======== Record excerpts ========
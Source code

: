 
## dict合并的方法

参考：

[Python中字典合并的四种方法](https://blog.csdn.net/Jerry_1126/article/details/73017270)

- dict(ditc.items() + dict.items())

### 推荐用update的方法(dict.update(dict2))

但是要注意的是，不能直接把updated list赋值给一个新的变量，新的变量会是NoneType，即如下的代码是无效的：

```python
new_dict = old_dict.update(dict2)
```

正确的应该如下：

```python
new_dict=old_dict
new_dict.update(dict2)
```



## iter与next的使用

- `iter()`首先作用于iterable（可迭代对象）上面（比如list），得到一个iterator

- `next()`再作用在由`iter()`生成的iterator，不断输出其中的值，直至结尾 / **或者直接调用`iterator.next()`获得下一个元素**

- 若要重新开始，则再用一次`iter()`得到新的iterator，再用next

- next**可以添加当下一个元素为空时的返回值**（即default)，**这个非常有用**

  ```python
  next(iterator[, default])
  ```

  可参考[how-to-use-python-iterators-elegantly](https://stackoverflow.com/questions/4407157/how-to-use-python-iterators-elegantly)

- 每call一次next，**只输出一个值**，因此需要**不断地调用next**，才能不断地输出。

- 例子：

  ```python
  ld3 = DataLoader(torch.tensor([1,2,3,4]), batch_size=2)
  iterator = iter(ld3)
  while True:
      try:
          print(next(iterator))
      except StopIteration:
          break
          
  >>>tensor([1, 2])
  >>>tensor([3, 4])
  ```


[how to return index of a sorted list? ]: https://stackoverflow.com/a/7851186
========
Write only the number of lines in the data above that include "https".

◆ **Exercise answer**
3